(Stored data)
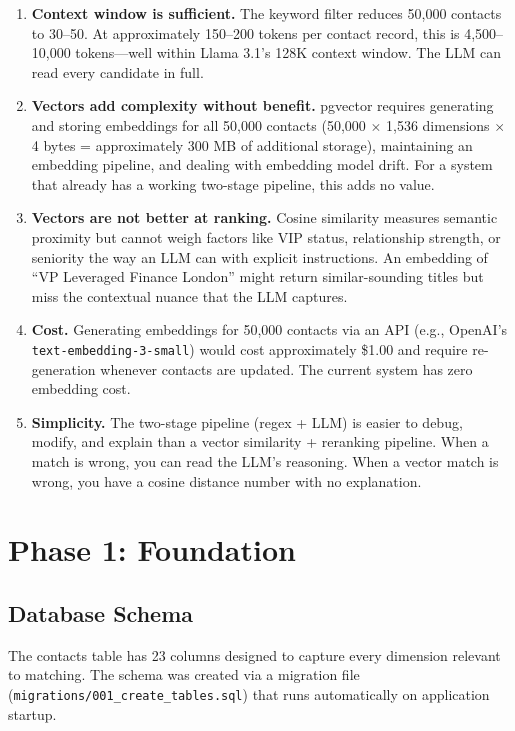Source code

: \documentclass[12pt, a4paper]{report}
\begin{document}
\begin{enumerate}[itemsep=4pt]
    \item \textbf{Context window is sufficient.} The keyword filter reduces 50,000 contacts to 30--50. At approximately 150--200 tokens per contact record, this is 4,500--10,000 tokens---well within Llama 3.1's 128K context window. The LLM can read every candidate in full.
    \item \textbf{Vectors add complexity without benefit.} pgvector requires generating and storing embeddings for all 50,000 contacts (50,000 $\times$ 1,536 dimensions $\times$ 4 bytes = approximately 300 MB of additional storage), maintaining an embedding pipeline, and dealing with embedding model drift. For a system that already has a working two-stage pipeline, this adds no value.
    \item \textbf{Vectors are not better at ranking.} Cosine similarity measures semantic proximity but cannot weigh factors like VIP status, relationship strength, or seniority the way an LLM can with explicit instructions. An embedding of ``VP Leveraged Finance London'' might return similar-sounding titles but miss the contextual nuance that the LLM captures.
    \item \textbf{Cost.} Generating embeddings for 50,000 contacts via an API (e.g., OpenAI's \texttt{text-embedding-3-small}) would cost approximately \$1.00 and require re-generation whenever contacts are updated. The current system has zero embedding cost.
    \item \textbf{Simplicity.} The two-stage pipeline (regex + LLM) is easier to debug, modify, and explain than a vector similarity + reranking pipeline. When a match is wrong, you can read the LLM's reasoning. When a vector match is wrong, you have a cosine distance number with no explanation.
\end{enumerate}

\chapter{Phase 1: Foundation}

\section{Database Schema}

The contacts table has 23 columns designed to capture every dimension relevant to matching. The schema was created via a migration file (\texttt{migrations/001\_create\_tables.sql}) that runs automatically on application startup.
\end{document}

ABOUT THIS EXERCISE: Quote each record exactly as it stands, minus the pictures.

SOLUTION TO THE PROBLEM:
Source code

: \documentclass[12pt, a4paper]{report}
\begin{document}
\begin{enumerate}[itemsep=4pt]
    \item \textbf{Context window is sufficient.} The keyword filter reduces 50,000 contacts to 30--50. At approximately 150--200 tokens per contact record, this is 4,500--10,000 tokens---well within Llama 3.1's 128K context window. The LLM can read every candidate in full.
    \item \textbf{Vectors add complexity without benefit.} pgvector requires generating and storing embeddings for all 50,000 contacts (50,000 $\times$ 1,536 dimensions $\times$ 4 bytes = approximately 300 MB of additional storage), maintaining an embedding pipeline, and dealing with embedding model drift. For a system that already has a working two-stage pipeline, this adds no value.
    \item \textbf{Vectors are not better at ranking.} Cosine similarity measures semantic proximity but cannot weigh factors like VIP status, relationship strength, or seniority the way an LLM can with explicit instructions. An embedding of ``VP Leveraged Finance London'' might return similar-sounding titles but miss the contextual nuance that the LLM captures.
    \item \textbf{Cost.} Generating embeddings for 50,000 contacts via an API (e.g., OpenAI's \texttt{text-embedding-3-small}) would cost approximately \$1.00 and require re-generation whenever contacts are updated. The current system has zero embedding cost.
    \item \textbf{Simplicity.} The two-stage pipeline (regex + LLM) is easier to debug, modify, and explain than a vector similarity + reranking pipeline. When a match is wrong, you can read the LLM's reasoning. When a vector match is wrong, you have a cosine distance number with no explanation.
\end{enumerate}

\chapter{Phase 1: Foundation}

\section{Database Schema}

The contacts table has 23 columns designed to capture every dimension relevant to matching. The schema was created via a migration file (\texttt{migrations/001\_create\_tables.sql}) that runs automatically on application startup.
\end{document}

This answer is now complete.